Prefetch and avoiding huge IN clauses

2015-09-25 Thread Erik Cederstrand
Hi devs,

When prefetching related items for a queryset returning a large amount of 
items, the generated SQL can be quite inefficient. Here's an example:

class Category(models.Model):
type = models.PositiveIntegerField(db_index=True)


class Item(models.Model):
   category = models.ForeignKey(Category, related_name='%(class)ss')


If I have 50.000 categories of type=5, then 
"Category.objects.filter(type=5).prefetch_related('items')" will generate 
an SQL on the Item table with an IN clause containing the 50.000 Category 
ID's. This is because get_prefetch_queryset() on the Manager classes in 
django.db.models.related all do this:

def get_prefetch_queryset(self, instances, queryset=None):
[...]
query = {'%s__in' % self.query_field_name: instances}
queryset = queryset._next_is_sticky().filter(**query)
[...]


While this is great when instances is a short list, we can hope to do 
better than that when instances is large. A much more efficient query in 
the above case would be queryset._next_is_sticky().filter(category__type=5). 
We just need to make sure this alternative query will fetch (at least) the 
same items as the query with the IN clause would.

I thought I could use Prefetch('items', 
queryset=Item.objects.filter(category__type=5))to accomplish this, but 
while the custom queryset *is* used, get_prefetch_queryset() still adds the 
IN clause unconditionally. This is A) redundant B) sends a huge SQL string 
over the wire for the database to process, and C) seriously messes up the 
database query planner, often generating an inefficient execution plan.

I would like to fix this problem. The easiest way seems to be to let 
Prefetch() tell get_prefetch_queryset() to skip the IN clause. 
django.db.models.prefetch_one_level() is in charge of passing the Prefetch 
queryset to get_prefetch_queryset(), so one option would be to add a 
skip_in_clause attribute to the Prefetch model which prefetch_one_level() 
would pass to get_prefetch_queryset(). The latter could then do:

def get_prefetch_queryset(self, instances, queryset=None, skip_in_clause=
False):
[...]
if not skip_in_clause:
query = {'%s__in' % self.query_field_name: instances}
queryset = queryset._next_is_sticky().filter(**query)
[...]


In my preliminary testing on real data, this:

Category.objects.filter(type=5).prefetch_related(Prefetch('items', queryset=
Item.objects.filter(category__type=5), skip_in_clause=True))

is about 20x faster than the current implementation when the query returns 
50.000 categories. The improvement would be greater on larger datasets.

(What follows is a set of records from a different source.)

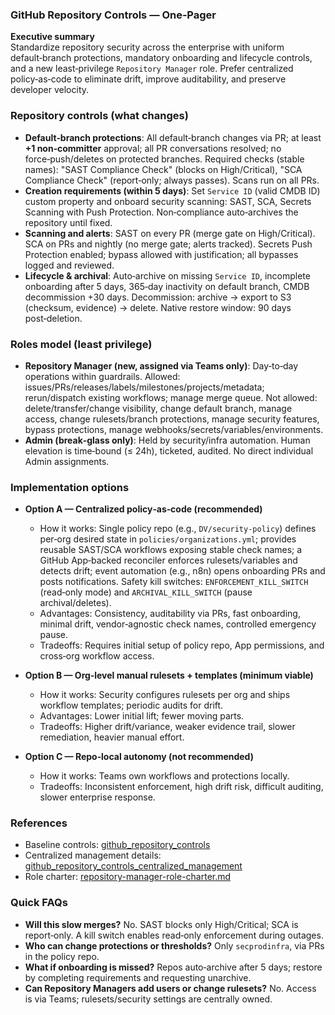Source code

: ### GitHub Repository Controls — One‑Pager

**Executive summary**  
Standardize repository security across the enterprise with uniform default‑branch protections, mandatory onboarding and lifecycle controls, and a new least‑privilege `Repository Manager` role. Prefer centralized policy‑as‑code to eliminate drift, improve auditability, and preserve developer velocity.

### Repository controls (what changes)
- **Default‑branch protections**: All default‑branch changes via PR; at least **+1 non‑committer** approval; all PR conversations resolved; no force‑push/deletes on protected branches. Required checks (stable names): "SAST Compliance Check" (blocks on High/Critical), "SCA Compliance Check" (report‑only; always passes). Scans run on all PRs.
- **Creation requirements (within 5 days)**: Set `Service ID` (valid CMDB ID) custom property and onboard security scanning: SAST, SCA, Secrets Scanning with Push Protection. Non‑compliance auto‑archives the repository until fixed.
- **Scanning and alerts**: SAST on every PR (merge gate on High/Critical). SCA on PRs and nightly (no merge gate; alerts tracked). Secrets Push Protection enabled; bypass allowed with justification; all bypasses logged and reviewed.
- **Lifecycle & archival**: Auto‑archive on missing `Service ID`, incomplete onboarding after 5 days, 365‑day inactivity on default branch, CMDB decommission +30 days. Decommission: archive → export to S3 (checksum, evidence) → delete. Native restore window: 90 days post‑deletion.

### Roles model (least privilege)
- **Repository Manager (new, assigned via Teams only)**: Day‑to‑day operations within guardrails. Allowed: issues/PRs/releases/labels/milestones/projects/metadata; rerun/dispatch existing workflows; manage merge queue. Not allowed: delete/transfer/change visibility, change default branch, manage access, change rulesets/branch protections, manage security features, bypass protections, manage webhooks/secrets/variables/environments.
- **Admin (break‑glass only)**: Held by security/infra automation. Human elevation is time‑bound (≤ 24h), ticketed, audited. No direct individual Admin assignments.

### Implementation options
- **Option A — Centralized policy‑as‑code (recommended)**
  - How it works: Single policy repo (e.g., `DV/security-policy`) defines per‑org desired state in `policies/organizations.yml`; provides reusable SAST/SCA workflows exposing stable check names; a GitHub App‑backed reconciler enforces rulesets/variables and detects drift; event automation (e.g., n8n) opens onboarding PRs and posts notifications. Safety kill switches: `ENFORCEMENT_KILL_SWITCH` (read‑only mode) and `ARCHIVAL_KILL_SWITCH` (pause archival/deletes).
  - Advantages: Consistency, auditability via PRs, fast onboarding, minimal drift, vendor‑agnostic check names, controlled emergency pause.
  - Tradeoffs: Requires initial setup of policy repo, App permissions, and cross‑org workflow access.

- **Option B — Org‑level manual rulesets + templates (minimum viable)**
  - How it works: Security configures rulesets per org and ships workflow templates; periodic audits for drift.
  - Advantages: Lower initial lift; fewer moving parts.
  - Tradeoffs: Higher drift/variance, weaker evidence trail, slower remediation, heavier manual effort.

- **Option C — Repo‑local autonomy (not recommended)**
  - How it works: Teams own workflows and protections locally.
  - Tradeoffs: Inconsistent enforcement, high drift risk, difficult auditing, slower enterprise response.



### References
- Baseline controls: [github_repository_controls](./github_repository_controls)
- Centralized management details: [github_repository_controls_centralized_management](./github_repository_controls_centralized_management)
- Role charter: [repository-manager-role-charter.md](./repository-manager-role-charter.md)

### Quick FAQs
- **Will this slow merges?** No. SAST blocks only High/Critical; SCA is report‑only. A kill switch enables read‑only enforcement during outages.
- **Who can change protections or thresholds?** Only `secprodinfra`, via PRs in the policy repo.
- **What if onboarding is missed?** Repos auto‑archive after 5 days; restore by completing requirements and requesting unarchive.
- **Can Repository Managers add users or change rulesets?** No. Access is via Teams; rulesets/security settings are centrally owned.

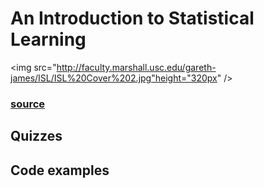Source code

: # An Introduction to Statistical Learning

<img src="http://faculty.marshall.usc.edu/gareth-james/ISL/ISL%20Cover%202.jpg"height="320px" />

### [source](http://faculty.marshall.usc.edu/gareth-james/ISL/)

## Quizzes


## Code examples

Any comments? If needed, I can provide a pull request with a suggested 
implementation. Apart from the Prefetch class and prefetch_one_level(), 
there are 4 instances of get_prefetch_queryset() in 
django.db.models.related that would need to be changed.


Thanks,
Erik

-- 
You received this message because you are subscribed to the Google Groups 
"Django developers  (Contributions to Django itself)" group.
To unsubscribe from this group and stop receiving emails from it, send an email 
to django-developers+unsubscr...@googlegroups.com.
To post to this group, send email to django-developers@googlegroups.com.
Visit this group at http://groups.google.com/group/django-developers.
To view this discussion on the web visit 
https://groups.google.com/d/msgid/django-developers/8fe6b600-854c-491e-9acf-e13399d1eafb%40googlegroups.com.
For more options, visit https://groups.google.com/d/optout.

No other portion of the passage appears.